Имперская тень — 2. Дело адвоката Гринева

Пролог. Ночь после победы

Санкт-Петербург, набережная Фонтанки, дом 137

Конец сентября 1895 года, около полуночи

Белая ночь уходила неохотно, цепляясь за шпили и карнизы, застывая в оконных стёклах призрачным отсветом — тем особенным, петербургским отсветом, который не спутаешь ни с каким другим: бледно-золотистым, чуть зеленоватым у горизонта, напоминающим старую фреску, которую реставраторы покрыли лаком, но не смогли спасти от времени. Небо над городом было уже не светлым, не молочно-белым, каким бывает в июне, когда солнце только прячется за линию воды на час-полтора и снова выныривает, будто передумав уходить, а тяжёлым, свинцово-жемчужным, с густеющей синевой на востоке, где за Невой, за заводскими трубами Охты, за болотами, уходящими к Ладоге, начиналась осень. Та осень, которая в Петербурге не радует золотом листвы — её здесь почти нет, — а приходит с туманами, с промозглыми ветрами с залива, с первыми заморозками, от которых трескается кожа на руках и ноют старые раны.

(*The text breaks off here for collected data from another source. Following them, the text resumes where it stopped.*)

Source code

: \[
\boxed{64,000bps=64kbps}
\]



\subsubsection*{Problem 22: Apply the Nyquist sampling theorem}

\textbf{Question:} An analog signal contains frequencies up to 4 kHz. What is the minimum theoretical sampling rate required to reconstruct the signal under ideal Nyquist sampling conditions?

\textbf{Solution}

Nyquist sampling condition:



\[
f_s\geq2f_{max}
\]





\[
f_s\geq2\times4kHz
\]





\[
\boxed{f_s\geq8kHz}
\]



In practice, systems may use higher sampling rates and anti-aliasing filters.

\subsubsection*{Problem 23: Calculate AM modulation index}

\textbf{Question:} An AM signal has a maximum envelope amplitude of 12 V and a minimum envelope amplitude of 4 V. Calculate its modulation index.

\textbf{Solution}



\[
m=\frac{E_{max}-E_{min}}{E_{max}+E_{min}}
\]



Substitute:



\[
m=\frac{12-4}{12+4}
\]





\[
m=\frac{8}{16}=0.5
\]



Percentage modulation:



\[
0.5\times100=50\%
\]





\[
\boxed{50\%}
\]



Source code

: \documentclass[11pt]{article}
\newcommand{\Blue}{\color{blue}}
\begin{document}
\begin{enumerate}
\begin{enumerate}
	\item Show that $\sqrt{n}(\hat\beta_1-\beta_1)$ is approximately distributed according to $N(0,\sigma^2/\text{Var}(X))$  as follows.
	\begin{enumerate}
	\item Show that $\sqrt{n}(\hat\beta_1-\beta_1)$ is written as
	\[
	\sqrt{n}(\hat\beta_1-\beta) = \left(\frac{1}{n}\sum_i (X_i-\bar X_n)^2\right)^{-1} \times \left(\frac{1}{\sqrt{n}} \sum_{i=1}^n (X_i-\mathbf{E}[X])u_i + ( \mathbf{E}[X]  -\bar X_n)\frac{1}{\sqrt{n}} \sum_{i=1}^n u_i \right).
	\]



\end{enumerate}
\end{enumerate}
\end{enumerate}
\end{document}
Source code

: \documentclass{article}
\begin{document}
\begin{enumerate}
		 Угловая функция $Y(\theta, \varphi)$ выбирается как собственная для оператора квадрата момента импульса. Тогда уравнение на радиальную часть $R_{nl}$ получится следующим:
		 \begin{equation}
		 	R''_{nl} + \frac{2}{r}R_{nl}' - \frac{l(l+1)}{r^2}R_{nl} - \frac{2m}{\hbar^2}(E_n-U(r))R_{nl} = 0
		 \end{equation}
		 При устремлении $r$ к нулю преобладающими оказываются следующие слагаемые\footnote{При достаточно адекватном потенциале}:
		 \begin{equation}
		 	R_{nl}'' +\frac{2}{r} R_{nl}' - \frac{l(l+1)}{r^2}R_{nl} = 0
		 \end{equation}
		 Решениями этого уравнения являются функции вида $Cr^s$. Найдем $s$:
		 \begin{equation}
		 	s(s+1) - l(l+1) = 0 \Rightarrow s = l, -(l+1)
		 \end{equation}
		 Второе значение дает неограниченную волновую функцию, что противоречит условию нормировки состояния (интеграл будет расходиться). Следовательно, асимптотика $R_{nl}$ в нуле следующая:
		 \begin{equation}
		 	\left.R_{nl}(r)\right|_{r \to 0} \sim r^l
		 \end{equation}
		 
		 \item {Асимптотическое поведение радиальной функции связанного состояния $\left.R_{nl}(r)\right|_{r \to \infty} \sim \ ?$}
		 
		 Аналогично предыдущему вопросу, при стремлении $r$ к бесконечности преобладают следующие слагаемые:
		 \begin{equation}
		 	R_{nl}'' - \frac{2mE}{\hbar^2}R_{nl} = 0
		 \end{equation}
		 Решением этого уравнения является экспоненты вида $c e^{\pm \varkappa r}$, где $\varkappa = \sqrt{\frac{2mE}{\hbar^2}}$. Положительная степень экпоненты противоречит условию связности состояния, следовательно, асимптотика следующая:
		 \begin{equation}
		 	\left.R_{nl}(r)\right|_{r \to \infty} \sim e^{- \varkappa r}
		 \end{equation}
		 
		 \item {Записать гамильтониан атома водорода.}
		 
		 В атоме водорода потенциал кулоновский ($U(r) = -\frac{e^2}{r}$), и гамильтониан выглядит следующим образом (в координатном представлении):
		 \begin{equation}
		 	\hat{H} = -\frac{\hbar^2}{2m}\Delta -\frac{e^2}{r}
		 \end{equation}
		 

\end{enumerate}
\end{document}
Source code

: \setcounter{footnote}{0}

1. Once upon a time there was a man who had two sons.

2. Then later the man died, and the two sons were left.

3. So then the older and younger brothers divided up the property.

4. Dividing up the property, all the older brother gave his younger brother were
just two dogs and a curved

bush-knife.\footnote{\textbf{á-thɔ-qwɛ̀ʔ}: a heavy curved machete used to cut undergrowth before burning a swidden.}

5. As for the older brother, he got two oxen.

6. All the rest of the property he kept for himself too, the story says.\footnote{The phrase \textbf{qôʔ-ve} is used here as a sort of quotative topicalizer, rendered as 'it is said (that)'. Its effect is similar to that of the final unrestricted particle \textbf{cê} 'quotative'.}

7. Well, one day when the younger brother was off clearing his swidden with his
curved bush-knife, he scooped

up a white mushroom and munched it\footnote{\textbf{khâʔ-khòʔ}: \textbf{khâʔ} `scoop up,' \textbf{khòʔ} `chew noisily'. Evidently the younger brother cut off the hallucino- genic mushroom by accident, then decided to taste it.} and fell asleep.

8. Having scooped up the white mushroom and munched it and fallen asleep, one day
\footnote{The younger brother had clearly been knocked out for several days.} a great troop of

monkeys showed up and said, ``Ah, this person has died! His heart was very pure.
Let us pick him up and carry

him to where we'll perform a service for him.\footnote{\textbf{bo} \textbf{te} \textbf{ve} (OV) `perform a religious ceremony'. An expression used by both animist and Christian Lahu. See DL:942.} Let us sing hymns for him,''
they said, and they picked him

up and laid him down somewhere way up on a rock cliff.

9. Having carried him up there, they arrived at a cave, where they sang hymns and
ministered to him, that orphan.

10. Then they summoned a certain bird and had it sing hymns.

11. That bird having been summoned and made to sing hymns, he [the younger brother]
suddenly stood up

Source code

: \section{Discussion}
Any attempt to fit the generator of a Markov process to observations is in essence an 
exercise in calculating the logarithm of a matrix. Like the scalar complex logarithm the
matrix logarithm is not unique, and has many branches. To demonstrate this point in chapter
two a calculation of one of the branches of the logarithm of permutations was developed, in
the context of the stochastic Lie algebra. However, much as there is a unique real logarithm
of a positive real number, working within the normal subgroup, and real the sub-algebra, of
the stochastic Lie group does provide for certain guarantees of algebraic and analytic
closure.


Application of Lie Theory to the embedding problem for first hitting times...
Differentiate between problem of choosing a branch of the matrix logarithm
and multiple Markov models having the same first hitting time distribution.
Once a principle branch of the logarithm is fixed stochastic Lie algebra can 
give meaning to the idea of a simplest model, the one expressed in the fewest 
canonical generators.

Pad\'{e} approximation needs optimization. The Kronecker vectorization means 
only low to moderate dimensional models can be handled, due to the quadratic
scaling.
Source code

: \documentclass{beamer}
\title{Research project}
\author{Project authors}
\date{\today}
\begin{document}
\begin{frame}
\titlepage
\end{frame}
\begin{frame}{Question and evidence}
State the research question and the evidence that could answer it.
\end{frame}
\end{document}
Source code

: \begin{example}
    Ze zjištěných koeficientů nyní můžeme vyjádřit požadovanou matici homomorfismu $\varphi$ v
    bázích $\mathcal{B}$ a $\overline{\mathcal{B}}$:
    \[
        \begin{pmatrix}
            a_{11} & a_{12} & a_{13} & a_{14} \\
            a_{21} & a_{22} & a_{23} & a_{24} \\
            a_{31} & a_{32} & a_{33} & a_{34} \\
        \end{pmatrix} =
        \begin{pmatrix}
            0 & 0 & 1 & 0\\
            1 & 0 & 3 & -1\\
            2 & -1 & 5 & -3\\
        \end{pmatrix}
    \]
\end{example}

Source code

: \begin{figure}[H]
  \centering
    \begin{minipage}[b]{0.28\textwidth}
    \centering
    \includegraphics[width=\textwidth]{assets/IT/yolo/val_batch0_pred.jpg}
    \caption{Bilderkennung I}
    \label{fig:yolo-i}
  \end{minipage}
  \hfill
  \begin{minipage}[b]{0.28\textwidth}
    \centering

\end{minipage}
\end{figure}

Сумерки в Петербурге всегда наступают внезапно — будто кто-то невидимый поворачивает выключатель, и мир из призрачного, нереального, населённого тенями и отражениями становится вдруг явным, осязаемым, тревожным. Днём, в суете, в стуке экипажей и криках газетчиков, город казался почти живым, почти нормальным. Но ночью, особенно в такую ночь, когда небо не чернеет, а только темнеет до глубокой синевы, Петербург обнажал свою суть: город-призрак, город-фантом, построенный на костях и болотной жиже, где каждый камень помнил чью-то смерть, а каждый фонарь освещал чью-то тайну.

В кабинете на третьем этаже доходного дома купца Распопина — человека, который разбогател на казённых подрядах во время турецкой кампании 1877–1878 годов, а теперь сдавал квартиры «чистой публике», но сам по-прежнему пах потом и квасом даже после бани, — горела одна лампа. Керосиновая, с зелёным стеклянным абажуром, который отбрасывал на письменный стол круг жёлтого, чуть маслянистого света, пахнущего керосином и нагретым стеклом. Этот круг был маленьким, не больше аршина в поперечнике, но он казался островком тепла в океане полумрака.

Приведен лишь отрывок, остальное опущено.